(Collected data)
-*-

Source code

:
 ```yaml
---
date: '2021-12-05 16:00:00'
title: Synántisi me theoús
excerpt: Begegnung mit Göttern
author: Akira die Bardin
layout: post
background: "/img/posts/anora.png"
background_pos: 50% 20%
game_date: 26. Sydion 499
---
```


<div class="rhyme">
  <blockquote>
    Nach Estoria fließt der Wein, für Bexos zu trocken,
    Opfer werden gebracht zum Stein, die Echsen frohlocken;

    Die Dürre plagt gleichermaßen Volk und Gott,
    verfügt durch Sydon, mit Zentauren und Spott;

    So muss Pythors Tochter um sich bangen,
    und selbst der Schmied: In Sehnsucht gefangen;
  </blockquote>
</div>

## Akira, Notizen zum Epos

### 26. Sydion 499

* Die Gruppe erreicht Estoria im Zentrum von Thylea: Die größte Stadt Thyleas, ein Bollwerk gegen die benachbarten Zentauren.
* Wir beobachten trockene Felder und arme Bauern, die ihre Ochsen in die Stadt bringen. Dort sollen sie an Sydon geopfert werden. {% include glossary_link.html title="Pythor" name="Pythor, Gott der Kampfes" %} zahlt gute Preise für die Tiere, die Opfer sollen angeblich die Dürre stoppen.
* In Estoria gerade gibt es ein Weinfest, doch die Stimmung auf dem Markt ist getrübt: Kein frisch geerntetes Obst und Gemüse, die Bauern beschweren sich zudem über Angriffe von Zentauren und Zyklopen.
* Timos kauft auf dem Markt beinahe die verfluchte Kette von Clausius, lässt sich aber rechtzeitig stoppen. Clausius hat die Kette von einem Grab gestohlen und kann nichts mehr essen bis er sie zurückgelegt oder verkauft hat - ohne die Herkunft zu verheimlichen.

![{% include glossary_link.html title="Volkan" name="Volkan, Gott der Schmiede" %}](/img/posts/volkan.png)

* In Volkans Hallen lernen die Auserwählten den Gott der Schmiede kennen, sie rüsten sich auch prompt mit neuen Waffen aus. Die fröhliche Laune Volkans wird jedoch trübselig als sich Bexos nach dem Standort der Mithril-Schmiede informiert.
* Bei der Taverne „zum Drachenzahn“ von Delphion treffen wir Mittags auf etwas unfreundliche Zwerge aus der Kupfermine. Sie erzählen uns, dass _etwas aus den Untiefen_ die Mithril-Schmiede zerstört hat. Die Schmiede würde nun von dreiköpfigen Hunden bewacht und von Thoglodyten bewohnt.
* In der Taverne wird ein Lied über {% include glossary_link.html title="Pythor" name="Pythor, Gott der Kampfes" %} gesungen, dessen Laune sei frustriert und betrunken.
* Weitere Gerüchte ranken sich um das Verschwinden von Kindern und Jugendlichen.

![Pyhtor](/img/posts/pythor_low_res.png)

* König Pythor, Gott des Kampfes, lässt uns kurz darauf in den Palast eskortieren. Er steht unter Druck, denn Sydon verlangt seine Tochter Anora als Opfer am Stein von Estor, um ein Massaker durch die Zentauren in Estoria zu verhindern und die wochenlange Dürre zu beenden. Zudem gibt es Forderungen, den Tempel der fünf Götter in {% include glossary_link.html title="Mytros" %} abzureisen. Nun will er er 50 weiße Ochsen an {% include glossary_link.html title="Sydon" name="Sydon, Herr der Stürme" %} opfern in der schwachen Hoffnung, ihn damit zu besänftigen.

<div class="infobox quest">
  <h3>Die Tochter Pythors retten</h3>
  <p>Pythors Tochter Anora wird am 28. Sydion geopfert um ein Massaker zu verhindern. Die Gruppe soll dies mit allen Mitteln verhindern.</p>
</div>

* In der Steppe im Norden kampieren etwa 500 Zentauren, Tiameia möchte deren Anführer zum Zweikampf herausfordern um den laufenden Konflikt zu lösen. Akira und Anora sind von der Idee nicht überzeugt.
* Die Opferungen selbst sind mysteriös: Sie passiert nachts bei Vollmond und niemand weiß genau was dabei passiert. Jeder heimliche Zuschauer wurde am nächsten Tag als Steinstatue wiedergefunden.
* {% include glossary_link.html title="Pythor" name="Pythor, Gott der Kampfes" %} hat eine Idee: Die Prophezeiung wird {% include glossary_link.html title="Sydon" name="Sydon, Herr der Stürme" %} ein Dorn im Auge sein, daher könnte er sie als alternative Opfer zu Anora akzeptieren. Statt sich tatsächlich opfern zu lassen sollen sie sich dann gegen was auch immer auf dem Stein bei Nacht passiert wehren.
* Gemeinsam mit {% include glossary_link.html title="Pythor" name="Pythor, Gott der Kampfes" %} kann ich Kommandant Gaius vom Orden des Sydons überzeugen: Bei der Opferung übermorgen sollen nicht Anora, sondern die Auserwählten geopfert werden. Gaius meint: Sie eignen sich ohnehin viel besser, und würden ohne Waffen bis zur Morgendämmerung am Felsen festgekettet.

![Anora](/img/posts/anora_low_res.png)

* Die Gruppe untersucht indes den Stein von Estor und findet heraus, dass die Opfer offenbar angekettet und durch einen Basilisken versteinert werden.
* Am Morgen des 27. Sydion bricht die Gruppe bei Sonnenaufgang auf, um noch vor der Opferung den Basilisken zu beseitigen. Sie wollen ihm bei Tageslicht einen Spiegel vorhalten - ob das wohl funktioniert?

-*-

• **Instructions for the task**
Restate the entries above. Match them exactly.

• **Answer to the exercise**
Source code

:
 ```yaml
---
date: '2021-12-05 16:00:00'
title: Synántisi me theoús
excerpt: Begegnung mit Göttern
author: Akira die Bardin
layout: post
background: "/img/posts/anora.png"
background_pos: 50% 20%
game_date: 26. Sydion 499
---
```


<div class="rhyme">
  <blockquote>
    Nach Estoria fließt der Wein, für Bexos zu trocken,
    Opfer werden gebracht zum Stein, die Echsen frohlocken;

    Die Dürre plagt gleichermaßen Volk und Gott,
    verfügt durch Sydon, mit Zentauren und Spott;

    So muss Pythors Tochter um sich bangen,
    und selbst der Schmied: In Sehnsucht gefangen;
  </blockquote>
</div>

## Akira, Notizen zum Epos

### 26. Sydion 499

* Die Gruppe erreicht Estoria im Zentrum von Thylea: Die größte Stadt Thyleas, ein Bollwerk gegen die benachbarten Zentauren.
* Wir beobachten trockene Felder und arme Bauern, die ihre Ochsen in die Stadt bringen. Dort sollen sie an Sydon geopfert werden. {% include glossary_link.html title="Pythor" name="Pythor, Gott der Kampfes" %} zahlt gute Preise für die Tiere, die Opfer sollen angeblich die Dürre stoppen.
* In Estoria gerade gibt es ein Weinfest, doch die Stimmung auf dem Markt ist getrübt: Kein frisch geerntetes Obst und Gemüse, die Bauern beschweren sich zudem über Angriffe von Zentauren und Zyklopen.
* Timos kauft auf dem Markt beinahe die verfluchte Kette von Clausius, lässt sich aber rechtzeitig stoppen. Clausius hat die Kette von einem Grab gestohlen und kann nichts mehr essen bis er sie zurückgelegt oder verkauft hat - ohne die Herkunft zu verheimlichen.

![{% include glossary_link.html title="Volkan" name="Volkan, Gott der Schmiede" %}](/img/posts/volkan.png)

* In Volkans Hallen lernen die Auserwählten den Gott der Schmiede kennen, sie rüsten sich auch prompt mit neuen Waffen aus. Die fröhliche Laune Volkans wird jedoch trübselig als sich Bexos nach dem Standort der Mithril-Schmiede informiert.
* Bei der Taverne „zum Drachenzahn“ von Delphion treffen wir Mittags auf etwas unfreundliche Zwerge aus der Kupfermine. Sie erzählen uns, dass _etwas aus den Untiefen_ die Mithril-Schmiede zerstört hat. Die Schmiede würde nun von dreiköpfigen Hunden bewacht und von Thoglodyten bewohnt.
* In der Taverne wird ein Lied über {% include glossary_link.html title="Pythor" name="Pythor, Gott der Kampfes" %} gesungen, dessen Laune sei frustriert und betrunken.
* Weitere Gerüchte ranken sich um das Verschwinden von Kindern und Jugendlichen.

![Pyhtor](/img/posts/pythor_low_res.png)

* König Pythor, Gott des Kampfes, lässt uns kurz darauf in den Palast eskortieren. Er steht unter Druck, denn Sydon verlangt seine Tochter Anora als Opfer am Stein von Estor, um ein Massaker durch die Zentauren in Estoria zu verhindern und die wochenlange Dürre zu beenden. Zudem gibt es Forderungen, den Tempel der fünf Götter in {% include glossary_link.html title="Mytros" %} abzureisen. Nun will er er 50 weiße Ochsen an {% include glossary_link.html title="Sydon" name="Sydon, Herr der Stürme" %} opfern in der schwachen Hoffnung, ihn damit zu besänftigen.

<div class="infobox quest">
  <h3>Die Tochter Pythors retten</h3>
  <p>Pythors Tochter Anora wird am 28. Sydion geopfert um ein Massaker zu verhindern. Die Gruppe soll dies mit allen Mitteln verhindern.</p>
</div>

* In der Steppe im Norden kampieren etwa 500 Zentauren, Tiameia möchte deren Anführer zum Zweikampf herausfordern um den laufenden Konflikt zu lösen. Akira und Anora sind von der Idee nicht überzeugt.
* Die Opferungen selbst sind mysteriös: Sie passiert nachts bei Vollmond und niemand weiß genau was dabei passiert. Jeder heimliche Zuschauer wurde am nächsten Tag als Steinstatue wiedergefunden.
* {% include glossary_link.html title="Pythor" name="Pythor, Gott der Kampfes" %} hat eine Idee: Die Prophezeiung wird {% include glossary_link.html title="Sydon" name="Sydon, Herr der Stürme" %} ein Dorn im Auge sein, daher könnte er sie als alternative Opfer zu Anora akzeptieren. Statt sich tatsächlich opfern zu lassen sollen sie sich dann gegen was auch immer auf dem Stein bei Nacht passiert wehren.
* Gemeinsam mit {% include glossary_link.html title="Pythor" name="Pythor, Gott der Kampfes" %} kann ich Kommandant Gaius vom Orden des Sydons überzeugen: Bei der Opferung übermorgen sollen nicht Anora, sondern die Auserwählten geopfert werden. Gaius meint: Sie eignen sich ohnehin viel besser, und würden ohne Waffen bis zur Morgendämmerung am Felsen festgekettet.

![Anora](/img/posts/anora_low_res.png)

* Die Gruppe untersucht indes den Stein von Estor und findet heraus, dass die Opfer offenbar angekettet und durch einen Basilisken versteinert werden.
* Am Morgen des 27. Sydion bricht die Gruppe bei Sonnenaufgang auf, um noch vor der Opferung den Basilisken zu beseitigen. Sie wollen ihm bei Tageslicht einen Spiegel vorhalten - ob das wohl funktioniert?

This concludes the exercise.